╭─ DATA SUPPLIED
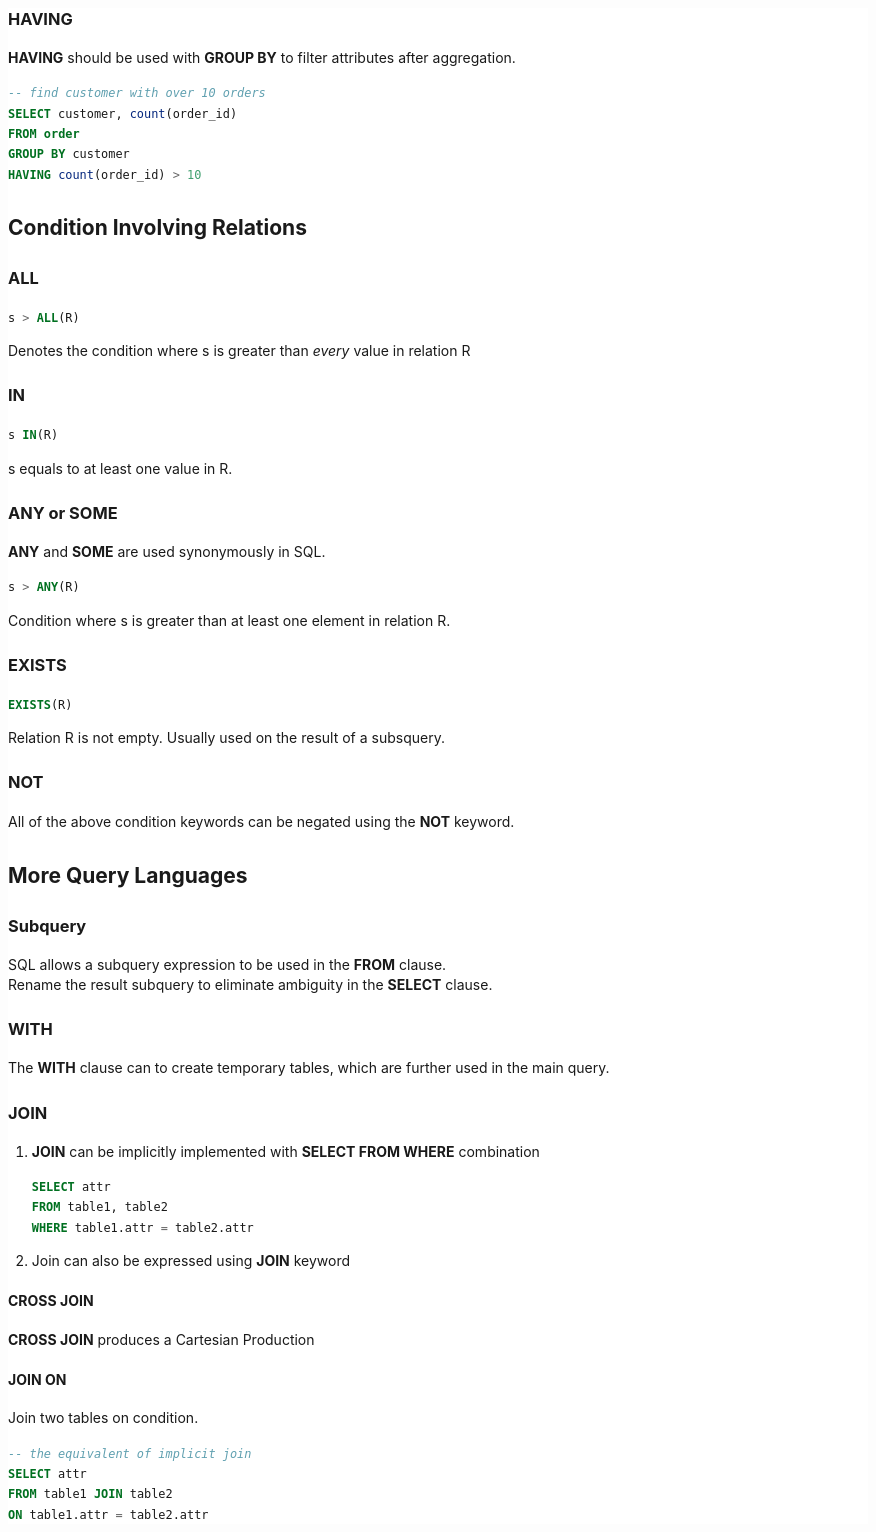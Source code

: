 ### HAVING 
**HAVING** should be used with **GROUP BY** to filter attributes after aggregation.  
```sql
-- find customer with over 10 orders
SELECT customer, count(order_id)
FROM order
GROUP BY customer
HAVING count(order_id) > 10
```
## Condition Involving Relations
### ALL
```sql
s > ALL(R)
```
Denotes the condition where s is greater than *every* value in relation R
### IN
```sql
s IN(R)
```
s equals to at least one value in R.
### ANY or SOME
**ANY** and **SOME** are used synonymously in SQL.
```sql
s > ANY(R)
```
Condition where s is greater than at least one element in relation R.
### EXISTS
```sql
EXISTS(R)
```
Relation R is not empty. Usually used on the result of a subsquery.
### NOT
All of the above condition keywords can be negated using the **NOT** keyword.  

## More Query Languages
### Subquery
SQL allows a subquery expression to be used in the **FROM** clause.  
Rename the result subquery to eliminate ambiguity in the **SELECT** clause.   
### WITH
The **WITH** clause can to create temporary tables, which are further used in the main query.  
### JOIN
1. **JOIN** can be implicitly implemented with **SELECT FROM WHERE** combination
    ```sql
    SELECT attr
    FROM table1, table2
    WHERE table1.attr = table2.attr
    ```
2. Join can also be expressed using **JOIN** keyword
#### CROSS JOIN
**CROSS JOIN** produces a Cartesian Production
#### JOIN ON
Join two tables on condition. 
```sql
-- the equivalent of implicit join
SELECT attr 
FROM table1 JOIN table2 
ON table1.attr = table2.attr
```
╰─
WHAT THIS TASK INVOLVES | Search the listing above for the string "value" and copy each line that has it.

RESPONSE BOX |
Denotes the condition where s is greater than *every* value in relation R
s equals to at least one value in R.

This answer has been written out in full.